Sie sind deutscher Onlineshopinhaber und bieten Ihre Waren Käufern in Frankreich an? Oder ein italienischer Anbieter nutzt Fotos von Ihrer Website und verletzt Ihre Urheberrechte? Dann steht eines im Fokus: das Internationale Privatrecht (IPR). Grenzüberschreitende Verträge im Internet kommen sehr häufig vor. Das Ziel: Es muss geklärt werden, welches Recht in dem Sachverhalt zur Anwendung kommt und welches Gericht zuständig ist. Wir geben Ihnen einen Überblick über die wichtigsten Regeln und Grundlagen im Internationalen Privatrecht (IPR).
1. Was regelt das internationale Privatrecht (IPR)?

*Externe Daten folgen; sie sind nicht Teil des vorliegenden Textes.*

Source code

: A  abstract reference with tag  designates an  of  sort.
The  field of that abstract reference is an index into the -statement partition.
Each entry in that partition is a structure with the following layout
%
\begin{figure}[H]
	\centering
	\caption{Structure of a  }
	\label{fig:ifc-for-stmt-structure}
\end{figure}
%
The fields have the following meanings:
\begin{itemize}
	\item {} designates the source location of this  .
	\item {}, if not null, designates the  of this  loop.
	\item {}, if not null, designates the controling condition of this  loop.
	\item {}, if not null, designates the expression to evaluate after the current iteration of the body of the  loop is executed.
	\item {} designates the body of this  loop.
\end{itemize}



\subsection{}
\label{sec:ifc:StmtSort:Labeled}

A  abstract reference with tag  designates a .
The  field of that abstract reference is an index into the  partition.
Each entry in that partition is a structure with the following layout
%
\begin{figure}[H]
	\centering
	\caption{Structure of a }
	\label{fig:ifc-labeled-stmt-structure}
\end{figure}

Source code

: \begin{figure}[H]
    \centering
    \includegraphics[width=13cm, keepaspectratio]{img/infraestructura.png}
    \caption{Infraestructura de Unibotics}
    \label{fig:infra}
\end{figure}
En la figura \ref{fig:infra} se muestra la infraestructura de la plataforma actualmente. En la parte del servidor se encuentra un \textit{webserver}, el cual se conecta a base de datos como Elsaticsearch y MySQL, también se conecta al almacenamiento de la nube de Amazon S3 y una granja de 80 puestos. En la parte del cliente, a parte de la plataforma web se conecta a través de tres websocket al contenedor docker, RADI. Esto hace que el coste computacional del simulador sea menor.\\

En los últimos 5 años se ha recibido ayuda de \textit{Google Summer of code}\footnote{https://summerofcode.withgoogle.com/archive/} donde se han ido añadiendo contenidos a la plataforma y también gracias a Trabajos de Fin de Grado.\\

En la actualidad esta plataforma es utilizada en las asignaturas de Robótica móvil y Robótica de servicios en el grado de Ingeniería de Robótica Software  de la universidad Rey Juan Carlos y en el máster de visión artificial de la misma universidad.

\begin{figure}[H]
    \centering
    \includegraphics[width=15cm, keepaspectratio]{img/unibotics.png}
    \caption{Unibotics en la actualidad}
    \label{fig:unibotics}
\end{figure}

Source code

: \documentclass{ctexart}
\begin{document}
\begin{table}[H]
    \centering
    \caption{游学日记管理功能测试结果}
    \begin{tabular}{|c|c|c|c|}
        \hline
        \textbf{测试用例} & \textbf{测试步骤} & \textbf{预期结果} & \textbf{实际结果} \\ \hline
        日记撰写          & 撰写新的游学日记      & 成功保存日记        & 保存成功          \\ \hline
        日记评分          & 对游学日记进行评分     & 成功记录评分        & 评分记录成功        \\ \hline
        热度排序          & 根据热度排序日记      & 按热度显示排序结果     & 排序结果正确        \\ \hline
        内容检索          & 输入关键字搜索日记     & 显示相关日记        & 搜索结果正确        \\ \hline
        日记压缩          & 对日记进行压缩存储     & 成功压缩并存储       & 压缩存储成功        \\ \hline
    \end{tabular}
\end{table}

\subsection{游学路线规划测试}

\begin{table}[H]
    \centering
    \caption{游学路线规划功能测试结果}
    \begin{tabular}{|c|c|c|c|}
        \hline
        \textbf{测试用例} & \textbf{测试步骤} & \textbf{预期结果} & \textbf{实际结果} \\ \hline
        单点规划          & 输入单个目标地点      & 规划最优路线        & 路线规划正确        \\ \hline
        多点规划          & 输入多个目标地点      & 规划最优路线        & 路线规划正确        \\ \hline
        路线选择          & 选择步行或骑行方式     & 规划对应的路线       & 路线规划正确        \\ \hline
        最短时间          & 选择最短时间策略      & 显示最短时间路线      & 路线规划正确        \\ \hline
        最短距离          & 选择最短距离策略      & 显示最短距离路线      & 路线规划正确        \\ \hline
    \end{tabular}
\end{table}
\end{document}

Es liegt in der Natur des Internets, dass jede Art von Information überall auf der Erde durch die Nutzer des Netzes abrufbar ist. Vor allem im Bereich des Onlinerechts bringt dies aber einige Probleme mit sich. Dies sind vor allem Fragen des Vertragsrechtes, denn alles, was zwischen deutschen Vertragspartner schiefgehen kann, kann natürlich auch bei Vertragspartnern unterschiedlicher Nationalität anders als gewünscht laufen. Auch im Bereich der sogenannten unerlaubten Handlung spielen internationale Aspekte eine Rolle, etwa dann, wenn über eine ausländische Website beleidigende oder geschäftsschädigende Äußerungen getätigt werden. Auch die Bereiche des Marken-, Urheber- oder Wettbewerbsrechts werden durch das Hinzutreten internationaler Aspekte oftmals noch unübersichtlicher.
WICHTIG
Das Internationale Privatrecht (IPR) beantwortet nicht die Rechtsfrage in der Sache, sondern bestimmt nur, welches nationale Recht auf Sachverhalte mit Auslandsberührung anwendbar ist (Kollisionsrecht) und welches Gericht zuständig ist. Eine Regel, die besagt: "Alles was ein Deutscher tut, unterliegt automatisch Deutschem Recht" gibt es nicht!
Wenn beispielsweise ein Deutscher im Urlaub in England bei einem Online-Versandhandel mit Sitz in Italien Waren bestellt, muss zunächst geklärt werden, welche Rechtsordnung auf diese vertraglichen Beziehungen anwendbar ist. Da das Geschäft in England geschlossen wurde, könnte auch das englische Recht in Betracht kommen. Dankbar wäre ebenso die Anwendung italienischen Rechts, da der Vertragspartner ein italienisches Unternehmen ist. Losgelöst von der Frage des anzuwendenden Rechts muss auch geklärt werden, in welchem Land die Betroffenen ihre Ansprüche gerichtlich geltend machen können. Auch um diese Fragen aufzulösen, bedarf es des internationalen Privatrechts.
2. Was ist IPR?
Das internationale Privatrecht (IPR, Kollisionsrecht) bestimmt in Fällen mit Auslandsberührung, welche Rechtsordnung zur Anwendung kommt. Vorrangig gelten seit 2009 z.B. die Rom-I- und die Rom-II-VO. Andernfalls bestimmt sich das anzuwendende Recht bei Sachverhalten mit einer Verbindung zu einem ausländischen Staat nach den Vorschriften von Art. 3-26 und 38-49 EGBGB (Internationales Privatrecht (IPR). Der Name Internationales Privatrecht (IPR) ist dabei missverständlich. Es handelt sich gerade nicht um internationales Recht, sondern um nationales (hier also deutsches) Recht. Jedes Land hat ein eigenes IPR, und nur dieses wird vom jeweiligen Richter angewendet.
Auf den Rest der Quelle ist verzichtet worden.